Items from a dataset:

====

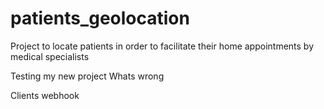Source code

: # patients_geolocation
Project to locate patients in order to facilitate their home appointments by medical specialists

Testing my new project 
Whats wrong

Clients
webhook

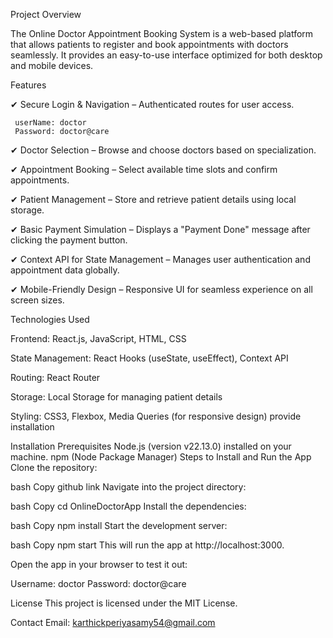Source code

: Project Overview

The Online Doctor Appointment Booking System is a web-based platform that allows patients to register and book appointments with doctors seamlessly. It provides an easy-to-use interface optimized for both desktop and mobile devices.

Features

✔ Secure Login & Navigation – Authenticated routes for user access. 

     userName: doctor
     Password: doctor@care

✔ Doctor Selection – Browse and choose doctors based on specialization.

✔ Appointment Booking – Select available time slots and confirm appointments.

✔ Patient Management – Store and retrieve patient details using local storage.

✔ Basic Payment Simulation – Displays a "Payment Done" message after clicking the payment button.

✔ Context API for State Management – Manages user authentication and appointment data globally.

✔ Mobile-Friendly Design – Responsive UI for seamless experience on all screen sizes.

Technologies Used

Frontend: React.js, JavaScript, HTML, CSS

State Management: React Hooks (useState, useEffect), Context API

Routing: React Router

Storage: Local Storage for managing patient details

Styling: CSS3, Flexbox, Media Queries (for responsive design)   provide installation



Installation
Prerequisites
Node.js (version v22.13.0) installed on your machine.
npm (Node Package Manager)
Steps to Install and Run the App
Clone the repository:

bash
Copy
 github link
Navigate into the project directory:

bash
Copy
cd OnlineDoctorApp
Install the dependencies:

bash
Copy
npm install
Start the development server:

bash
Copy
npm start
This will run the app at http://localhost:3000.

Open the app in your browser to test it out:

Username: doctor
Password: doctor@care

License
This project is licensed under the MIT License.

Contact
Email: karthickperiyasamy54@gmail.com
 
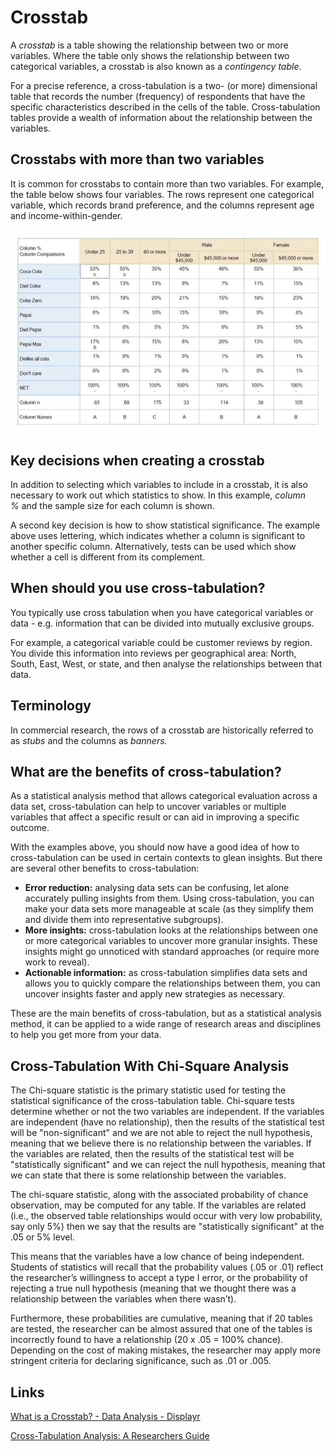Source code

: # Crosstab

A _crosstab_ is a table showing the relationship between two or more variables. Where the table only shows the relationship between two categorical variables, a crosstab is also known as a _contingency table_.

For a precise reference, a cross-tabulation is a two- (or more) dimensional table that records the number (frequency) of respondents that have the specific characteristics described in the cells of the table. Cross-tabulation tables provide a wealth of information about the relationship between the variables.

## Crosstabs with more than two variables

It is common for crosstabs to contain more than two variables. For example, the table below shows four variables. The rows represent one categorical variable, which records brand preference, and the columns represent age and income-within-gender.

![crosstab-demonstration](../../media/Pasted%20image%2020230817174312.jpg)

## Key decisions when creating a crosstab

In addition to selecting which variables to include in a crosstab, it is also necessary to work out which statistics to show. In this example, _column %_ and the sample size for each column is shown.

A second key decision is how to show statistical significance. The example above uses lettering, which indicates whether a column is significant to another specific column. Alternatively, tests can be used which show whether a cell is different from its complement.

## When should you use cross-tabulation?

You typically use cross tabulation when you have categorical variables or data - e.g. information that can be divided into mutually exclusive groups.

For example, a categorical variable could be customer reviews by region. You divide this information into reviews per geographical area: North, South, East, West, or state, and then analyse the relationships between that data.

## Terminology

In commercial research, the rows of a crosstab are historically referred to as _stubs_ and the columns as _banners._

## What are the benefits of cross-tabulation?

As a statistical analysis method that allows categorical evaluation across a data set, cross-tabulation can help to uncover variables or multiple variables that affect a specific result or can aid in improving a specific outcome.

With the examples above, you should now have a good idea of how to cross-tabulation can be used in certain contexts to glean insights. But there are several other benefits to cross-tabulation:

- **Error reduction:** analysing data sets can be confusing, let alone accurately pulling insights from them. Using cross-tabulation, you can make your data sets more manageable at scale (as they simplify them and divide them into representative subgroups).
- **More insights:** cross-tabulation looks at the relationships between one or more categorical variables to uncover more granular insights. These insights might go unnoticed with standard approaches (or require more work to reveal).
- **Actionable information:** as cross-tabulation simplifies data sets and allows you to quickly compare the relationships between them, you can uncover insights faster and apply new strategies as necessary.

These are the main benefits of cross-tabulation, but as a statistical analysis method, it can be applied to a wide range of research areas and disciplines to help you get more from your data.

## Cross-Tabulation With Chi-Square Analysis

The Chi-square statistic is the primary statistic used for testing the statistical significance of the cross-tabulation table. Chi-square tests determine whether or not the two variables are independent. If the variables are independent (have no relationship), then the results of the statistical test will be "non-significant" and we are not able to reject the null hypothesis, meaning that we believe there is no relationship between the variables. If the variables are related, then the results of the statistical test will be "statistically significant" and we can reject the null hypothesis, meaning that we can state that there is some relationship between the variables.

The chi-square statistic, along with the associated probability of chance observation, may be computed for any table. If the variables are related (i.e., the observed table relationships would occur with very low probability, say only 5%) then we say that the results are "statistically significant" at the .05 or 5% level.

This means that the variables have a low chance of being independent. Students of statistics will recall that the probability values (.05 or .01) reflect the researcher’s willingness to accept a type I error, or the probability of rejecting a true null hypothesis (meaning that we thought there was a relationship between the variables when there wasn’t).

Furthermore, these probabilities are cumulative, meaning that if 20 tables are tested, the researcher can be almost assured that one of the tables is incorrectly found to have a relationship (20 x .05 = 100% chance). Depending on the cost of making mistakes, the researcher may apply more stringent criteria for declaring significance, such as .01 or .005.

## Links

[What is a Crosstab? - Data Analysis - Displayr](https://www.displayr.com/what-is-a-crosstab/)

[Cross-Tabulation Analysis: A Researchers Guide](https://www.qualtrics.com/au/experience-management/research/cross-tabulation/)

====

(What is being asked): Your reply must match the data above line for line, except that it holds no pictures.

(Task solution):
Source code

: # patients_geolocation
Project to locate patients in order to facilitate their home appointments by medical specialists

Testing my new project 
Whats wrong

Clients
webhook

Source code

: Project Overview

The Online Doctor Appointment Booking System is a web-based platform that allows patients to register and book appointments with doctors seamlessly. It provides an easy-to-use interface optimized for both desktop and mobile devices.

Features

✔ Secure Login & Navigation – Authenticated routes for user access. 

     userName: doctor
     Password: doctor@care

✔ Doctor Selection – Browse and choose doctors based on specialization.

✔ Appointment Booking – Select available time slots and confirm appointments.

✔ Patient Management – Store and retrieve patient details using local storage.

✔ Basic Payment Simulation – Displays a "Payment Done" message after clicking the payment button.

✔ Context API for State Management – Manages user authentication and appointment data globally.

✔ Mobile-Friendly Design – Responsive UI for seamless experience on all screen sizes.

Technologies Used

Frontend: React.js, JavaScript, HTML, CSS

State Management: React Hooks (useState, useEffect), Context API

Routing: React Router

Storage: Local Storage for managing patient details

Styling: CSS3, Flexbox, Media Queries (for responsive design)   provide installation



Installation
Prerequisites
Node.js (version v22.13.0) installed on your machine.
npm (Node Package Manager)
Steps to Install and Run the App
Clone the repository:

bash
Copy
 github link
Navigate into the project directory:

bash
Copy
cd OnlineDoctorApp
Install the dependencies:

bash
Copy
npm install
Start the development server:

bash
Copy
npm start
This will run the app at http://localhost:3000.

Open the app in your browser to test it out:

Username: doctor
Password: doctor@care

License
This project is licensed under the MIT License.

Contact
Email: karthickperiyasamy54@gmail.com
 
Source code

: # Crosstab

A _crosstab_ is a table showing the relationship between two or more variables. Where the table only shows the relationship between two categorical variables, a crosstab is also known as a _contingency table_.

For a precise reference, a cross-tabulation is a two- (or more) dimensional table that records the number (frequency) of respondents that have the specific characteristics described in the cells of the table. Cross-tabulation tables provide a wealth of information about the relationship between the variables.

## Crosstabs with more than two variables

It is common for crosstabs to contain more than two variables. For example, the table below shows four variables. The rows represent one categorical variable, which records brand preference, and the columns represent age and income-within-gender.

![crosstab-demonstration](../../media/Pasted%20image%2020230817174312.jpg)

## Key decisions when creating a crosstab

In addition to selecting which variables to include in a crosstab, it is also necessary to work out which statistics to show. In this example, _column %_ and the sample size for each column is shown.

A second key decision is how to show statistical significance. The example above uses lettering, which indicates whether a column is significant to another specific column. Alternatively, tests can be used which show whether a cell is different from its complement.

## When should you use cross-tabulation?

You typically use cross tabulation when you have categorical variables or data - e.g. information that can be divided into mutually exclusive groups.

For example, a categorical variable could be customer reviews by region. You divide this information into reviews per geographical area: North, South, East, West, or state, and then analyse the relationships between that data.

## Terminology

In commercial research, the rows of a crosstab are historically referred to as _stubs_ and the columns as _banners._

## What are the benefits of cross-tabulation?

As a statistical analysis method that allows categorical evaluation across a data set, cross-tabulation can help to uncover variables or multiple variables that affect a specific result or can aid in improving a specific outcome.

With the examples above, you should now have a good idea of how to cross-tabulation can be used in certain contexts to glean insights. But there are several other benefits to cross-tabulation:

- **Error reduction:** analysing data sets can be confusing, let alone accurately pulling insights from them. Using cross-tabulation, you can make your data sets more manageable at scale (as they simplify them and divide them into representative subgroups).
- **More insights:** cross-tabulation looks at the relationships between one or more categorical variables to uncover more granular insights. These insights might go unnoticed with standard approaches (or require more work to reveal).
- **Actionable information:** as cross-tabulation simplifies data sets and allows you to quickly compare the relationships between them, you can uncover insights faster and apply new strategies as necessary.

These are the main benefits of cross-tabulation, but as a statistical analysis method, it can be applied to a wide range of research areas and disciplines to help you get more from your data.

## Cross-Tabulation With Chi-Square Analysis

The Chi-square statistic is the primary statistic used for testing the statistical significance of the cross-tabulation table. Chi-square tests determine whether or not the two variables are independent. If the variables are independent (have no relationship), then the results of the statistical test will be "non-significant" and we are not able to reject the null hypothesis, meaning that we believe there is no relationship between the variables. If the variables are related, then the results of the statistical test will be "statistically significant" and we can reject the null hypothesis, meaning that we can state that there is some relationship between the variables.

The chi-square statistic, along with the associated probability of chance observation, may be computed for any table. If the variables are related (i.e., the observed table relationships would occur with very low probability, say only 5%) then we say that the results are "statistically significant" at the .05 or 5% level.

This means that the variables have a low chance of being independent. Students of statistics will recall that the probability values (.05 or .01) reflect the researcher’s willingness to accept a type I error, or the probability of rejecting a true null hypothesis (meaning that we thought there was a relationship between the variables when there wasn’t).

Furthermore, these probabilities are cumulative, meaning that if 20 tables are tested, the researcher can be almost assured that one of the tables is incorrectly found to have a relationship (20 x .05 = 100% chance). Depending on the cost of making mistakes, the researcher may apply more stringent criteria for declaring significance, such as .01 or .005.

## Links

[What is a Crosstab? - Data Analysis - Displayr](https://www.displayr.com/what-is-a-crosstab/)

[Cross-Tabulation Analysis: A Researchers Guide](https://www.qualtrics.com/au/experience-management/research/cross-tabulation/)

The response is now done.